Emily Gordon Explains the Intricacies of her Art

By Liz Totton for TimeOut Abu Dhabi on March 10, 2015.

Local artwork makes a perfect souvenir of the capital. Liz Totton speaks to artist Emily Gordon about how she reveals her city in compelling layers.

Trying to pigeonhole the artwork of Emily Gordon to any particular style is challenging. When you walk into her villa/studio/gallery, it is as though you have been whirled into a shiny, colour vortex. Her vibrant artwork is everywhere, and we are immediately struck by how life imitates art or vice versa in the colourful world of the mixed media artist.

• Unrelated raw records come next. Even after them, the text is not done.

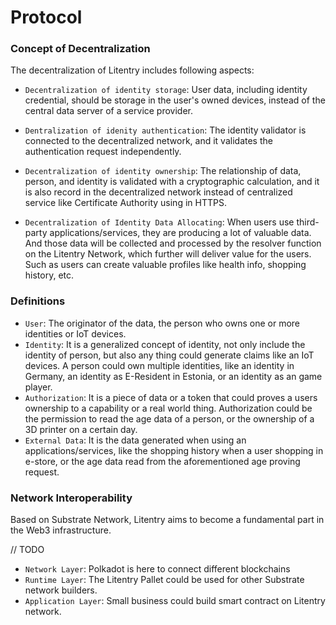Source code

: # Protocol

### Concept of Decentralization

The decentralization of Litentry includes following aspects:

* `Decentralization of identity storage`: User data, including identity credential, should be storage in the user's owned devices, instead of the central data server of a service provider.

* `Dentralization of idenity authentication`: The identity validator is connected to the decentralized network, and it validates the authentication request independently.

* `Decentralization of identity ownership`: The relationship of data, person, and identity is validated with a cryptographic calculation, and it is also record in the decentralized network instead of centralized service like Certificate Authority using in HTTPS.

* `Decentralization of Identity Data Allocating`: When users use third-party applications/services, they are producing a lot of valuable data. And those data will be collected and processed by the resolver function on the Litentry Network, which further will deliver value for the users. Such as users can create valuable profiles like health info, shopping history, etc. <!-- <mark>this provider uses trustworthy data.*I am not sure what this is trying to say*</mark>  -->
### Definitions

* `User`: The originator of the data, the person who owns one or more identities or IoT devices.
* `Identity`: It is a generalized concept of identity, not only include the identity of person, but also any thing could generate claims like an IoT devices. A person could own multiple identities, like an identity in Germany, an identity as E-Resident in Estonia, or an identity as an game player.
* `Authorization`: It is a piece of data or a token that could proves a users ownership to a capability or a real world thing. Authorization could be the permission to read the age data of a person, or the ownership of a 3D printer on a certain day.
* `External Data`: It is the data generated when using an applications/services, like the shopping history when a user shopping in e-store, or the age data read from the aforementioned age proving request.

### Network Interoperability

Based on Substrate Network, Litentry aims to become a fundamental part in the Web3 infrastructure.

// TODO

* `Network Layer`: Polkadot is here to connect different blockchains
* `Runtime Layer`: The Litentry Pallet could be used for other Substrate network builders.
* `Application Layer`: Small business could build smart contract on Litentry network.
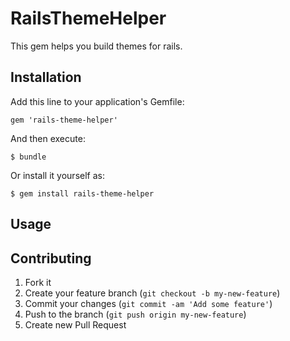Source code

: # RailsThemeHelper

This gem helps you build themes for rails.

## Installation

Add this line to your application's Gemfile:

    gem 'rails-theme-helper'

And then execute:

    $ bundle

Or install it yourself as:

    $ gem install rails-theme-helper

## Usage



## Contributing

1. Fork it
2. Create your feature branch (`git checkout -b my-new-feature`)
3. Commit your changes (`git commit -am 'Add some feature'`)
4. Push to the branch (`git push origin my-new-feature`)
5. Create new Pull Request
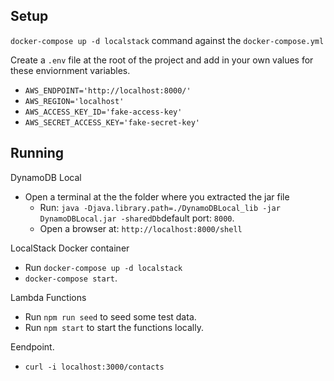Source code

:
## Setup
`docker-compose up -d localstack` command against the `docker-compose.yml` 

Create a `.env` file at the root of the project and add in your own values for these enviornment variables.

  - `AWS_ENDPOINT='http://localhost:8000/'`
  - `AWS_REGION='localhost'`
  - `AWS_ACCESS_KEY_ID='fake-access-key'`
  - `AWS_SECRET_ACCESS_KEY='fake-secret-key'`


## Running
DynamoDB Local
  - Open a terminal at the the folder where you extracted the jar file
    - Run: `java -Djava.library.path=./DynamoDBLocal_lib -jar DynamoDBLocal.jar -sharedDb`default port: `8000`.
    - Open a browser at: `http://localhost:8000/shell`

LocalStack Docker container
  - Run `docker-compose up -d localstack`
  - `docker-compose start`.

Lambda Functions

  - Run `npm run seed` to seed some test data.
  - Run `npm start` to start the functions locally.

Eendpoint.

  - `curl -i localhost:3000/contacts`
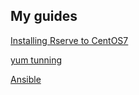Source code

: ## My guides

[Installing Rserve to CentOS7](https://skk2010.github.io/hooks/Rserve)

[yum tunning](https://skk2010.github.io/hooks/yum)

[Ansible](https://skk2010.github.io/hooks/ansible)
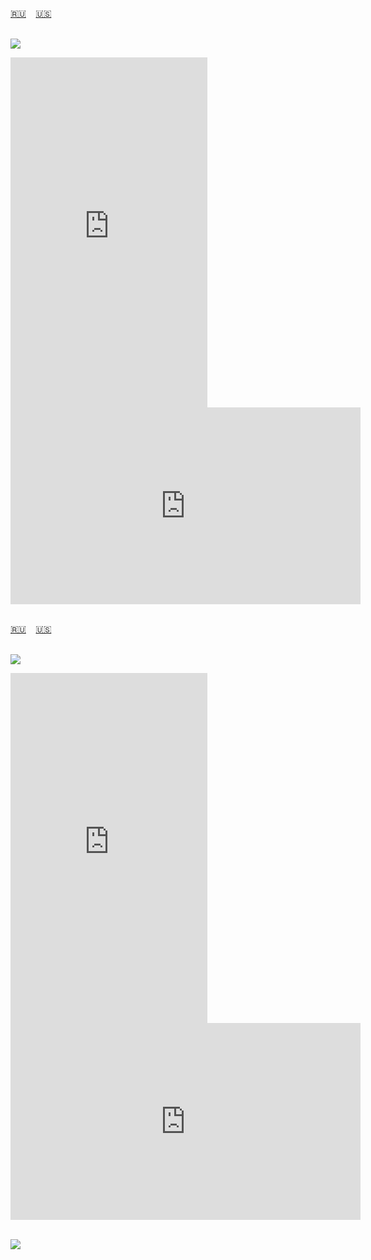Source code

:<span id="ru"><a href='#ru'>🇷🇺</a> &nbsp;&nbsp;&nbsp;<a href='#en'>🇺🇸</a> &nbsp;&nbsp;&nbsp;</span><br><br>


![](https://github.com/user-attachments/assets/fc4b5b88-1475-47c2-9d45-d9615a58aa4c)


<iframe width="315" height="560" src="https://www.youtube.com/embed/BHa0EZoctjw" frameborder="0" allow="accelerometer; autoplay; clipboard-write; encrypted-media; gyroscope; picture-in-picture; web-share"allowfullscreen></iframe>
<iframe width="560" height="315" src="https://www.youtube.com/embed/JoQBHYZdkuM" frameborder="0" allow="accelerometer; autoplay; clipboard-write; encrypted-media; gyroscope; picture-in-picture; web-share"allowfullscreen></iframe>
<br><br>

<span id="en"><a href='#ru'>🇷🇺</a> &nbsp;&nbsp;&nbsp;<a href='#en'>🇺🇸</a> &nbsp;&nbsp;&nbsp;</span><br><br>

![](https://github.com/user-attachments/assets/fc4b5b88-1475-47c2-9d45-d9615a58aa4c)

<iframe width="315" height="560" src="https://www.youtube.com/embed/Yh3_0keVH_0" frameborder="0" allow="accelerometer; autoplay; clipboard-write; encrypted-media; gyroscope; picture-in-picture; web-share"allowfullscreen></iframe>
<iframe width="560" height="315" src="https://www.youtube.com/embed/zZxyaC5_WoM" frameborder="0" allow="accelerometer; autoplay; clipboard-write; encrypted-media; gyroscope; picture-in-picture; web-share"allowfullscreen></iframe><br><br>

![](https://github.com/user-attachments/assets/fc4b5b88-1475-47c2-9d45-d9615a58aa4c)
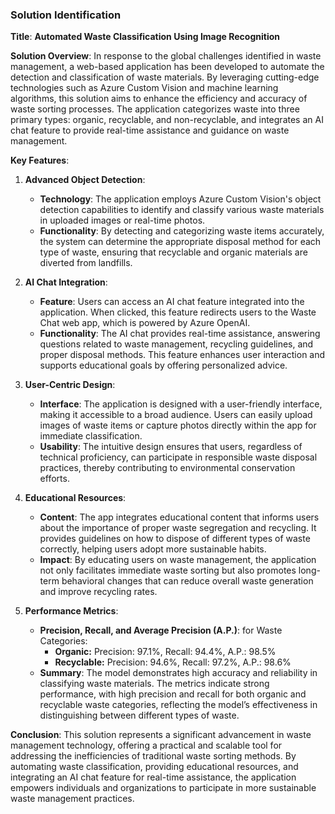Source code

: ### **Solution Identification**

**Title**: **Automated Waste Classification Using Image Recognition**

**Solution Overview**:
In response to the global challenges identified in waste management, a web-based application has been developed to automate the detection and classification of waste materials. By leveraging cutting-edge technologies such as Azure Custom Vision and machine learning algorithms, this solution aims to enhance the efficiency and accuracy of waste sorting processes. The application categorizes waste into three primary types: organic, recyclable, and non-recyclable, and integrates an AI chat feature to provide real-time assistance and guidance on waste management.

**Key Features**:

1. **Advanced Object Detection**:
   - **Technology**: The application employs Azure Custom Vision's object detection capabilities to identify and classify various waste materials in uploaded images or real-time photos.
   - **Functionality**: By detecting and categorizing waste items accurately, the system can determine the appropriate disposal method for each type of waste, ensuring that recyclable and organic materials are diverted from landfills.

2. **AI Chat Integration**:
   - **Feature**: Users can access an AI chat feature integrated into the application. When clicked, this feature redirects users to the Waste Chat web app, which is powered by Azure OpenAI.
   - **Functionality**: The AI chat provides real-time assistance, answering questions related to waste management, recycling guidelines, and proper disposal methods. This feature enhances user interaction and supports educational goals by offering personalized advice.

3. **User-Centric Design**:
   - **Interface**: The application is designed with a user-friendly interface, making it accessible to a broad audience. Users can easily upload images of waste items or capture photos directly within the app for immediate classification.
   - **Usability**: The intuitive design ensures that users, regardless of technical proficiency, can participate in responsible waste disposal practices, thereby contributing to environmental conservation efforts.

4. **Educational Resources**:
   - **Content**: The app integrates educational content that informs users about the importance of proper waste segregation and recycling. It provides guidelines on how to dispose of different types of waste correctly, helping users adopt more sustainable habits.
   - **Impact**: By educating users on waste management, the application not only facilitates immediate waste sorting but also promotes long-term behavioral changes that can reduce overall waste generation and improve recycling rates.
  
5. **Performance Metrics**:
   - **Precision, Recall, and Average Precision (A.P.)**: for Waste Categories:
     - **Organic:** Precision: 97.1%, Recall: 94.4%, A.P.: 98.5%
     - **Recyclable:** Precision: 94.6%, Recall: 97.2%, A.P.: 98.6%
   - **Summary**: The model demonstrates high accuracy and reliability in classifying waste materials. The metrics indicate strong performance, with high precision and recall for both organic and recyclable waste categories, reflecting the model’s effectiveness in distinguishing between different types of waste.
     
**Conclusion**:
This solution represents a significant advancement in waste management technology, offering a practical and scalable tool for addressing the inefficiencies of traditional waste sorting methods. By automating waste classification, providing educational resources, and integrating an AI chat feature for real-time assistance, the application empowers individuals and organizations to participate in more sustainable waste management practices.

The artist is quick to tell us, ‘My artwork is all over my walls not out of vanity. My house serves dually as my studio and gallery, so it has to be up on the walls for me to keep track.’

Emily’s world is colourful and her subject matter is diverse. Her paintings often represent Abu Dhabi’s iconic buildings and skyline. She admits she has a ‘fascination for the sensual shapes, colours and designs of Arabic, Moorish and Byzantine architecture’, and communicates this passion through her work.

The myriad of strange objects she grafts into almost every piece of art – everything from Etihad Airways badges to reflective vehicle licence plates to sparkling baubles – make for compelling viewing. Emily says, ‘I am a hoarder. Everywhere I go, I find something that I think needs to be immortalised in art.’

Emily has lived in Abu Dhabi for 25 years, so she has had a lot of time to collect unique objects as the city has grown up around her. She was initially inspired by hand-carved wooden doors that she would find discarded along the side of the road, as nationals became wealthier and renovated their homes.

‘Out with the old, in with the new was all the rage, and I was a direct beneficiary of that. I would find antique doors, wood from dhow boats and pottery lying by the side of the road or in junk heaps. I would take them home, clean them up and make them into art. I was born to salvage,’ she laughs.

Emily is a civil engineer by training, but when she came to Abu Dhabi, few women were in the workforce, so she began to dabble in art. Dabbling soon turned into a passion, which swiftly became her profession as people took notice of her pioneering style of layering paint, resin and discarded objects to create artwork so full of depth you feel drawn into them as though you were reading a story.

Emily developed this unique style of art, which progressively evolved through years of experimentation until she finally found the technique that she found the most satisfying.

Emily walks us through the process of ‘building’ each painting, which is quite unlike conventional methods – telling us that, ‘Each piece takes two to three months or more to complete due to the nature of the materials. I start by slinging a canvas very loose to allow the layers to build up. I then paint a colourful acrylic paint base layer, follow it with more layers of different colours and textures of acrylic paint, and interlace it with paraffin and resin until the painting rises above its canvas base. I do this so I can add in my objects and the gold and silver leaf.’ The culmination of this several-month layering endeavour produces remarkable visual depth which is both mesmerising and thrilling.

We ask Emily how she plans her work. She smiles and says, ‘I never know what I am doing when I start. I just let the layers build until I see where they are going. This is where all my collected objects come to life.’

Her unique layered art begins without a plan and then evolves into art constructions as glorious as the iconic buildings she attempts to visually represent.

Emily’s paintings can be found in palaces, villas, offices, hotels, and airline VIP facilities. She also collaborates with other well-known local contemporary artists, such as Julia Ibbini, on a project known as ‘No White Walls’. You will often find their work gracing the walls of luxury hotel lobbies as part of their effort to colour the capital. Their next exhibit will be at Fairmont Bab Al Bahr hotel on September 17 this year and we highly recommend you save the date.

If you would like to experience Emily’s bewitching artwork or you would like to purchase your very own keepsake reminiscent of your time in the capital, Emily’s work is evocative, approachable and spellbinding.